* Action item:
The entries need to be copied exactly.

* Recorded information:
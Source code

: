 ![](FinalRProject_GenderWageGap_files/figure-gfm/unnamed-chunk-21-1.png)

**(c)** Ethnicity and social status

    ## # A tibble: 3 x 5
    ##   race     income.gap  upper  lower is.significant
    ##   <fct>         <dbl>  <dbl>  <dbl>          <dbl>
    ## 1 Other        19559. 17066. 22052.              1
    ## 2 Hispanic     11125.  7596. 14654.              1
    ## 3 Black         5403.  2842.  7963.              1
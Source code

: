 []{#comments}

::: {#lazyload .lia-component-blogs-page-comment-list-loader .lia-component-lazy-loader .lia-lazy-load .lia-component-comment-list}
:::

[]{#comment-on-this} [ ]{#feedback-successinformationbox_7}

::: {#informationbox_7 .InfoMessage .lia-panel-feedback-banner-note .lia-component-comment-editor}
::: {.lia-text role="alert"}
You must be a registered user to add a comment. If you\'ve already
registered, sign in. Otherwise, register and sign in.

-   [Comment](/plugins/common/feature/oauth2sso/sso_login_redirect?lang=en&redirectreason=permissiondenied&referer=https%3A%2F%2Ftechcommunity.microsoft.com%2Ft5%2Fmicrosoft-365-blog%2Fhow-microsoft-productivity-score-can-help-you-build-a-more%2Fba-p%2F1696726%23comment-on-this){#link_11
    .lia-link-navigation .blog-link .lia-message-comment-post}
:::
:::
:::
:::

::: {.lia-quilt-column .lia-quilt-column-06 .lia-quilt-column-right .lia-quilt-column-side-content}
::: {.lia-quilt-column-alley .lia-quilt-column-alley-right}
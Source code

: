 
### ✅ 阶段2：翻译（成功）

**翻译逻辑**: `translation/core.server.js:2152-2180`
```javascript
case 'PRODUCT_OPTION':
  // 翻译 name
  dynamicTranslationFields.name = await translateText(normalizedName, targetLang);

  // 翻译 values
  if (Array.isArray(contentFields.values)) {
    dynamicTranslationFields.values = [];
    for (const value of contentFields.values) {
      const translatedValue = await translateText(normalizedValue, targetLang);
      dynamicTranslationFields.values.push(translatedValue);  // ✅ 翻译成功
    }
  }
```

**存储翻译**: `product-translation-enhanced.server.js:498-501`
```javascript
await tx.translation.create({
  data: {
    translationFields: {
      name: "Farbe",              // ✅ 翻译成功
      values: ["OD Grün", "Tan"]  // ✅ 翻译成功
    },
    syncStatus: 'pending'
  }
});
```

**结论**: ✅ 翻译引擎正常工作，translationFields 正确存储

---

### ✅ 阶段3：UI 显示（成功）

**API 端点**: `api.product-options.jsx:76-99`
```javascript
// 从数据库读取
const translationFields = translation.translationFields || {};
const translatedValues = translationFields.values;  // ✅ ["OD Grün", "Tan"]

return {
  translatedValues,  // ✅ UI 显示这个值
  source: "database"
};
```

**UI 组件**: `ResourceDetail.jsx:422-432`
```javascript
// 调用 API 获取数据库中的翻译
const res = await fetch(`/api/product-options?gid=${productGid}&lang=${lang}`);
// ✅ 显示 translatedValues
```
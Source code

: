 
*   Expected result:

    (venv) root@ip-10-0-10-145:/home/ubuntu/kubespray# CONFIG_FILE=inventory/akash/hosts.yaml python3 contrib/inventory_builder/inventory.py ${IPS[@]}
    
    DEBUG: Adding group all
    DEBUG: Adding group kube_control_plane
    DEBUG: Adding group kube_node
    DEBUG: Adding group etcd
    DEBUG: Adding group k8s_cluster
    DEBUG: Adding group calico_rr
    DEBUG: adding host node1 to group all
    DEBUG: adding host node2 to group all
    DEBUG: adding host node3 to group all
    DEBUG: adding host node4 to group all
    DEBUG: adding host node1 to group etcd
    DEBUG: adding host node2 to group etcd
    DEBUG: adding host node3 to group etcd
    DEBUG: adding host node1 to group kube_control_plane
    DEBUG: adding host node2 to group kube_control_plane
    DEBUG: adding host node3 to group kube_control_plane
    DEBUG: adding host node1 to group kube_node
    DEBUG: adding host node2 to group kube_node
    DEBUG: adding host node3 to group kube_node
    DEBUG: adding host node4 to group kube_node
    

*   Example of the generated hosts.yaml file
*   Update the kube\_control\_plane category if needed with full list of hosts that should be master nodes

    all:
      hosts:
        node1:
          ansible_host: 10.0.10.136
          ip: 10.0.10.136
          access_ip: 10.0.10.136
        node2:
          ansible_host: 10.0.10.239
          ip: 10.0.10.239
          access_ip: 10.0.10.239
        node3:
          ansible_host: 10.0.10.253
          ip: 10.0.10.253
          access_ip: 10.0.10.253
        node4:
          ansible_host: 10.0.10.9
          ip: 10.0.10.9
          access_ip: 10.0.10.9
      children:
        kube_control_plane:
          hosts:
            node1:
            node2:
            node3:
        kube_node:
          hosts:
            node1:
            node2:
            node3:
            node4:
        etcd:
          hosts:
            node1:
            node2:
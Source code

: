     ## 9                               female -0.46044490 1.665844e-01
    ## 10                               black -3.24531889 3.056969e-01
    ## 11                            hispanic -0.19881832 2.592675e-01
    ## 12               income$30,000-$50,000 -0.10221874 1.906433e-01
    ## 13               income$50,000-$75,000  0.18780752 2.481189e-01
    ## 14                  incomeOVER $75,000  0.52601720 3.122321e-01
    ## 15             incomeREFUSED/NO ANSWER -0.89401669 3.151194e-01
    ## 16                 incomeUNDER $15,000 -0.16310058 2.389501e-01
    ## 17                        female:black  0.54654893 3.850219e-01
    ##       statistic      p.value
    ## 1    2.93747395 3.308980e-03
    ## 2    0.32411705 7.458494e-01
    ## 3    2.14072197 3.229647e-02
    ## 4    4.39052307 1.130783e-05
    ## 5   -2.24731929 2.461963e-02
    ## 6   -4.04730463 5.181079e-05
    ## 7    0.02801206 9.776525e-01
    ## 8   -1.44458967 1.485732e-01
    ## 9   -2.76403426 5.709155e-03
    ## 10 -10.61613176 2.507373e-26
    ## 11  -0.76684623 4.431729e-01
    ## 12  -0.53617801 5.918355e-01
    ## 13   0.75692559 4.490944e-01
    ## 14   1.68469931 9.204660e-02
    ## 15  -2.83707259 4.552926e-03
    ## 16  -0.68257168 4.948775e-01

* Reply to the exercise:
Source code

: ![](FinalRProject_GenderWageGap_files/figure-gfm/unnamed-chunk-21-1.png)

**(c)** Ethnicity and social status

    ## # A tibble: 3 x 5
    ##   race     income.gap  upper  lower is.significant
    ##   <fct>         <dbl>  <dbl>  <dbl>          <dbl>
    ## 1 Other        19559. 17066. 22052.              1
    ## 2 Hispanic     11125.  7596. 14654.              1
    ## 3 Black         5403.  2842.  7963.              1
Source code

: []{#comments}

::: {#lazyload .lia-component-blogs-page-comment-list-loader .lia-component-lazy-loader .lia-lazy-load .lia-component-comment-list}
:::

[]{#comment-on-this} [ ]{#feedback-successinformationbox_7}

::: {#informationbox_7 .InfoMessage .lia-panel-feedback-banner-note .lia-component-comment-editor}
::: {.lia-text role="alert"}
You must be a registered user to add a comment. If you\'ve already
registered, sign in. Otherwise, register and sign in.

-   [Comment](/plugins/common/feature/oauth2sso/sso_login_redirect?lang=en&redirectreason=permissiondenied&referer=https%3A%2F%2Ftechcommunity.microsoft.com%2Ft5%2Fmicrosoft-365-blog%2Fhow-microsoft-productivity-score-can-help-you-build-a-more%2Fba-p%2F1696726%23comment-on-this){#link_11
    .lia-link-navigation .blog-link .lia-message-comment-post}
:::
:::
:::
:::

::: {.lia-quilt-column .lia-quilt-column-06 .lia-quilt-column-right .lia-quilt-column-side-content}
::: {.lia-quilt-column-alley .lia-quilt-column-alley-right}
Source code

: 
### ✅ 阶段2：翻译（成功）

**翻译逻辑**: `translation/core.server.js:2152-2180`
```javascript
case 'PRODUCT_OPTION':
  // 翻译 name
  dynamicTranslationFields.name = await translateText(normalizedName, targetLang);

  // 翻译 values
  if (Array.isArray(contentFields.values)) {
    dynamicTranslationFields.values = [];
    for (const value of contentFields.values) {
      const translatedValue = await translateText(normalizedValue, targetLang);
      dynamicTranslationFields.values.push(translatedValue);  // ✅ 翻译成功
    }
  }
```

**存储翻译**: `product-translation-enhanced.server.js:498-501`
```javascript
await tx.translation.create({
  data: {
    translationFields: {
      name: "Farbe",              // ✅ 翻译成功
      values: ["OD Grün", "Tan"]  // ✅ 翻译成功
    },
    syncStatus: 'pending'
  }
});
```

**结论**: ✅ 翻译引擎正常工作，translationFields 正确存储

---

### ✅ 阶段3：UI 显示（成功）

**API 端点**: `api.product-options.jsx:76-99`
```javascript
// 从数据库读取
const translationFields = translation.translationFields || {};
const translatedValues = translationFields.values;  // ✅ ["OD Grün", "Tan"]

return {
  translatedValues,  // ✅ UI 显示这个值
  source: "database"
};
```

**UI 组件**: `ResourceDetail.jsx:422-432`
```javascript
// 调用 API 获取数据库中的翻译
const res = await fetch(`/api/product-options?gid=${productGid}&lang=${lang}`);
// ✅ 显示 translatedValues
```
Source code

: 
*   Expected result:

    (venv) root@ip-10-0-10-145:/home/ubuntu/kubespray# CONFIG_FILE=inventory/akash/hosts.yaml python3 contrib/inventory_builder/inventory.py ${IPS[@]}
    
    DEBUG: Adding group all
    DEBUG: Adding group kube_control_plane
    DEBUG: Adding group kube_node
    DEBUG: Adding group etcd
    DEBUG: Adding group k8s_cluster
    DEBUG: Adding group calico_rr
    DEBUG: adding host node1 to group all
    DEBUG: adding host node2 to group all
    DEBUG: adding host node3 to group all
    DEBUG: adding host node4 to group all
    DEBUG: adding host node1 to group etcd
    DEBUG: adding host node2 to group etcd
    DEBUG: adding host node3 to group etcd
    DEBUG: adding host node1 to group kube_control_plane
    DEBUG: adding host node2 to group kube_control_plane
    DEBUG: adding host node3 to group kube_control_plane
    DEBUG: adding host node1 to group kube_node
    DEBUG: adding host node2 to group kube_node
    DEBUG: adding host node3 to group kube_node
    DEBUG: adding host node4 to group kube_node
    

*   Example of the generated hosts.yaml file
*   Update the kube\_control\_plane category if needed with full list of hosts that should be master nodes

    all:
      hosts:
        node1:
          ansible_host: 10.0.10.136
          ip: 10.0.10.136
          access_ip: 10.0.10.136
        node2:
          ansible_host: 10.0.10.239
          ip: 10.0.10.239
          access_ip: 10.0.10.239
        node3:
          ansible_host: 10.0.10.253
          ip: 10.0.10.253
          access_ip: 10.0.10.253
        node4:
          ansible_host: 10.0.10.9
          ip: 10.0.10.9
          access_ip: 10.0.10.9
      children:
        kube_control_plane:
          hosts:
            node1:
            node2:
            node3:
        kube_node:
          hosts:
            node1:
            node2:
            node3:
            node4:
        etcd:
          hosts:
            node1:
            node2:
Source code

:     ## 9                               female -0.46044490 1.665844e-01
    ## 10                               black -3.24531889 3.056969e-01
    ## 11                            hispanic -0.19881832 2.592675e-01
    ## 12               income$30,000-$50,000 -0.10221874 1.906433e-01
    ## 13               income$50,000-$75,000  0.18780752 2.481189e-01
    ## 14                  incomeOVER $75,000  0.52601720 3.122321e-01
    ## 15             incomeREFUSED/NO ANSWER -0.89401669 3.151194e-01
    ## 16                 incomeUNDER $15,000 -0.16310058 2.389501e-01
    ## 17                        female:black  0.54654893 3.850219e-01
    ##       statistic      p.value
    ## 1    2.93747395 3.308980e-03
    ## 2    0.32411705 7.458494e-01
    ## 3    2.14072197 3.229647e-02
    ## 4    4.39052307 1.130783e-05
    ## 5   -2.24731929 2.461963e-02
    ## 6   -4.04730463 5.181079e-05
    ## 7    0.02801206 9.776525e-01
    ## 8   -1.44458967 1.485732e-01
    ## 9   -2.76403426 5.709155e-03
    ## 10 -10.61613176 2.507373e-26
    ## 11  -0.76684623 4.431729e-01
    ## 12  -0.53617801 5.918355e-01
    ## 13   0.75692559 4.490944e-01
    ## 14   1.68469931 9.204660e-02
    ## 15  -2.83707259 4.552926e-03
    ## 16  -0.68257168 4.948775e-01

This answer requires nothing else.